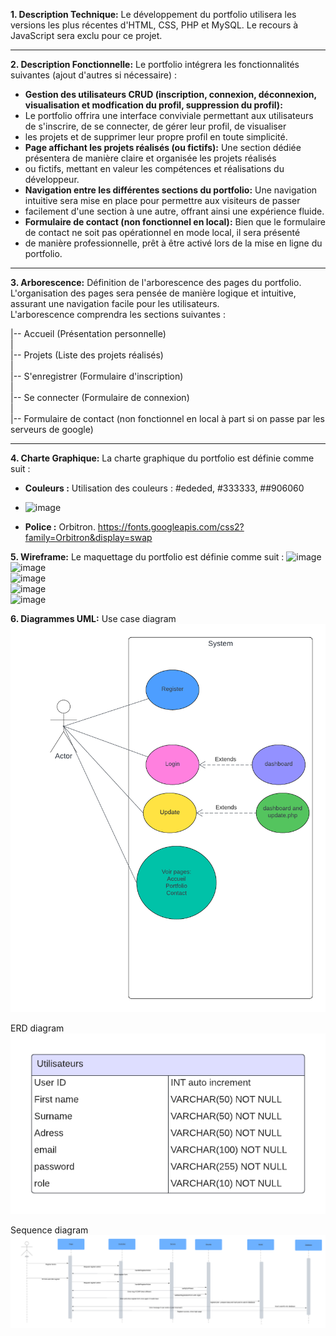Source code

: **1. Description Technique:**
Le développement du portfolio utilisera les versions les plus récentes d'HTML, CSS, PHP et MySQL. Le recours à JavaScript sera exclu pour ce projet.

---

**2. Description Fonctionnelle:**
Le portfolio intégrera les fonctionnalités suivantes (ajout d'autres si nécessaire) :
- **Gestion des utilisateurs CRUD (inscription, connexion, déconnexion, visualisation et modfication du profil, suppression du profil):**
- Le portfolio offrira une interface conviviale permettant aux utilisateurs de s'inscrire, de se connecter, de gérer leur profil, de visualiser
- les projets et de supprimer leur propre profil en toute simplicité.
- **Page affichant les projets réalisés (ou fictifs):** Une section dédiée présentera de manière claire et organisée les projets réalisés
- ou fictifs, mettant en valeur les compétences et réalisations du développeur.
- **Navigation entre les différentes sections du portfolio:** Une navigation intuitive sera mise en place pour permettre aux visiteurs de passer
- facilement d'une section à une autre, offrant ainsi une expérience fluide.
- **Formulaire de contact (non fonctionnel en local):** Bien que le formulaire de contact ne soit pas opérationnel en mode local, il sera présenté
-  de manière professionnelle, prêt à être activé lors de la mise en ligne du portfolio.

---

**3. Arborescence:**
Définition de l'arborescence des pages du portfolio.  
L'organisation des pages sera pensée de manière logique et intuitive,  
assurant une navigation facile pour les utilisateurs.  
L'arborescence comprendra les sections suivantes :

|-- Accueil (Présentation personnelle)  
|    
|-- Projets (Liste des projets réalisés)  
|  
|-- S'enregistrer (Formulaire d'inscription)  
|    
|-- Se connecter (Formulaire de connexion)   
|  
|-- Formulaire de contact (non fonctionnel en local à part si on passe par les serveurs de google)  
  
---

**4. Charte Graphique:**
La charte graphique du portfolio est définie comme suit :
- **Couleurs :** Utilisation des couleurs : #ededed, #333333, ##906060
- ![image](https://github.com/yugmerabtene/ESIEA-FISE-WEB-2024/assets/3670077/3fe06968-850d-4280-8b75-04857ec26ca5)


- **Police :** Orbitron. https://fonts.googleapis.com/css2?family=Orbitron&display=swap

**5. Wireframe:**
Le maquettage du portfolio est définie comme suit :
![image](https://github.com/yugmerabtene/ESIEA-FISE-WEB-2024/assets/3670077/17bdcffb-0dd9-4c62-911c-ecd52e2afea9)  
![image](https://github.com/yugmerabtene/ESIEA-FISE-WEB-2024/assets/3670077/a8048e7a-faec-4a9c-826f-60e6890592a0)  
![image](https://github.com/yugmerabtene/ESIEA-FISE-WEB-2024/assets/3670077/3d66aa02-5852-4acb-9ab9-70123290d960)  
![image](https://github.com/yugmerabtene/ESIEA-FISE-WEB-2024/assets/3670077/fcfd72f1-4fe8-4acf-81b3-74f1631a6598)  
![image](https://github.com/yugmerabtene/ESIEA-FISE-WEB-2024/assets/3670077/6ca76363-00e6-491b-bd1e-21f150963c4b)  

**6. Diagrammes UML:**
Use case diagram
![image](https://github.com/Harkrakis/BasicCRUD/blob/main/Diagrammes/CRUD%20Use%20Case%20diagram.png)  

ERD diagram
![image](https://github.com/Harkrakis/BasicCRUD/blob/main/Diagrammes/Database%20ERD.png)  

Sequence diagram
![image](https://github.com/Harkrakis/BasicCRUD/blob/main/Diagrammes/Sequence%20diagram.png)  






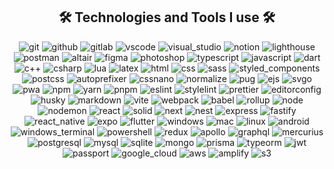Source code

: <h2 align="center">🛠️ Technologies and Tools I use 🛠️</h2>

<p align="center">
  <img src="./../global/assets/icons/git.svg" alt="git" />
  <img src="./../global/assets/icons/github.svg" alt="github" />
  <img src="./../global/assets/icons/gitlab.svg" alt="gitlab" />
  <img src="./../global/assets/icons/vscode.svg" alt="vscode" />
  <img src="./../global/assets/icons/visual_studio.svg" alt="visual_studio" />
  <img src="./../global/assets/icons/notion.svg" alt="notion" />
  <img src="./../global/assets/icons/lighthouse.svg" alt="lighthouse" />
  <img src="./../global/assets/icons/postman.svg" alt="postman" />
  <img src="./../global/assets/icons/altair.svg" alt="altair" />
  <img src="./../global/assets/icons/figma.svg" alt="figma" />
  <img src="./../global/assets/icons/photoshop.svg" alt="photoshop" />
  <img src="./../global/assets/icons/typescript.svg" alt="typescript" />
  <img src="./../global/assets/icons/javascript.svg" alt="javascript" />
  <img src="./../global/assets/icons/dart.svg" alt="dart" />
  <img src="./../global/assets/icons/c++.svg" alt="c++" />
  <img src="./../global/assets/icons/csharp.svg" alt="csharp" />
  <img src="./../global/assets/icons/lua.svg" alt="lua" />
  <img src="./../global/assets/icons/latex.svg" alt="latex" />
  <img src="./../global/assets/icons/html.svg" alt="html" />
  <img src="./../global/assets/icons/css.svg" alt="css" />
  <img src="./../global/assets/icons/sass.svg" alt="sass" />
  <img src="./../global/assets/icons/styled_components.svg" alt="styled_components" />
  <img src="./../global/assets/icons/postcss.svg" alt="postcss" />
  <img src="./../global/assets/icons/autoprefixer.svg" alt="autoprefixer" />
  <img src="./../global/assets/icons/cssnano.svg" alt="cssnano" />
  <img src="./../global/assets/icons/normalize.svg" alt="normalize" />
  <img src="./../global/assets/icons/pug.svg" alt="pug" />
  <img src="./../global/assets/icons/ejs.svg" alt="ejs" />
  <img src="./../global/assets/icons/svgo.svg" alt="svgo" />
  <img src="./../global/assets/icons/pwa.svg" alt="pwa" />
  <img src="./../global/assets/icons/npm.svg" alt="npm" />
  <img src="./../global/assets/icons/yarn.svg" alt="yarn" />
  <img src="./../global/assets/icons/pnpm.svg" alt="pnpm" />
  <img src="./../global/assets/icons/eslint.svg" alt="eslint" />
  <img src="./../global/assets/icons/stylelint.svg" alt="stylelint" />
  <img src="./../global/assets/icons/prettier.svg" alt="prettier" />
  <img src="./../global/assets/icons/editorconfig.svg" alt="editorconfig" />
  <img src="./../global/assets/icons/husky.svg" alt="husky" />
  <img src="./../global/assets/icons/markdown.svg" alt="markdown" />
  <img src="./../global/assets/icons/vite.svg" alt="vite" />
  <img src="./../global/assets/icons/webpack.svg" alt="webpack" />
  <img src="./../global/assets/icons/babel.svg" alt="babel" />
  <img src="./../global/assets/icons/rollup.svg" alt="rollup" />
  <img src="./../global/assets/icons/node.svg" alt="node" />
  <img src="./../global/assets/icons/nodemon.svg" alt="nodemon" />
  <img src="./../global/assets/icons/react.svg" alt="react" />
  <img src="./../global/assets/icons/solid.svg" alt="solid" />
  <img src="./../global/assets/icons/next.svg" alt="next" />
  <img src="./../global/assets/icons/nest.svg" alt="nest" />
  <img src="./../global/assets/icons/express.svg" alt="express" />
  <img src="./../global/assets/icons/fastify.svg" alt="fastify" />
  <img src="./../global/assets/icons/react_native.svg" alt="react_native" />
  <img src="./../global/assets/icons/expo.svg" alt="expo" />
  <img src="./../global/assets/icons/flutter.svg" alt="flutter" />
  <img src="./../global/assets/icons/windows.svg" alt="windows" />
  <img src="./../global/assets/icons/mac.svg" alt="mac" />
  <img src="./../global/assets/icons/linux.svg" alt="linux" />
  <img src="./../global/assets/icons/android.svg" alt="android" />
  <img src="./../global/assets/icons/windows_terminal.svg" alt="windows_terminal" />
  <img src="./../global/assets/icons/powershell.svg" alt="powershell" />
  <img src="./../global/assets/icons/redux.svg" alt="redux" />
  <img src="./../global/assets/icons/apollo.svg" alt="apollo" />
  <img src="./../global/assets/icons/graphql.svg" alt="graphql" />
  <img src="./../global/assets/icons/mercurius.svg" alt="mercurius" />
  <img src="./../global/assets/icons/postgresql.svg" alt="postgresql" />
  <img src="./../global/assets/icons/mysql.svg" alt="mysql" />
  <img src="./../global/assets/icons/sqlite.svg" alt="sqlite" />
  <img src="./../global/assets/icons/mongo.svg" alt="mongo" />
  <img src="./../global/assets/icons/prisma.svg" alt="prisma" />
  <img src="./../global/assets/icons/typeorm.svg" alt="typeorm" />
  <img src="./../global/assets/icons/jwt.svg" alt="jwt" />
  <img src="./../global/assets/icons/passport.svg" alt="passport" />
  <img src="./../global/assets/icons/google_cloud.svg" alt="google_cloud" />
  <img src="./../global/assets/icons/aws.svg" alt="aws" />
  <img src="./../global/assets/icons/amplify.svg" alt="amplify" />
  <img src="./../global/assets/icons/s3.svg" alt="s3" />
</p>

------------------------

## WHAT TO PRODUCE:
Within the entries above, how many lines hold the string "local"? State the number with no other words.

## WRITTEN ANSWER:
2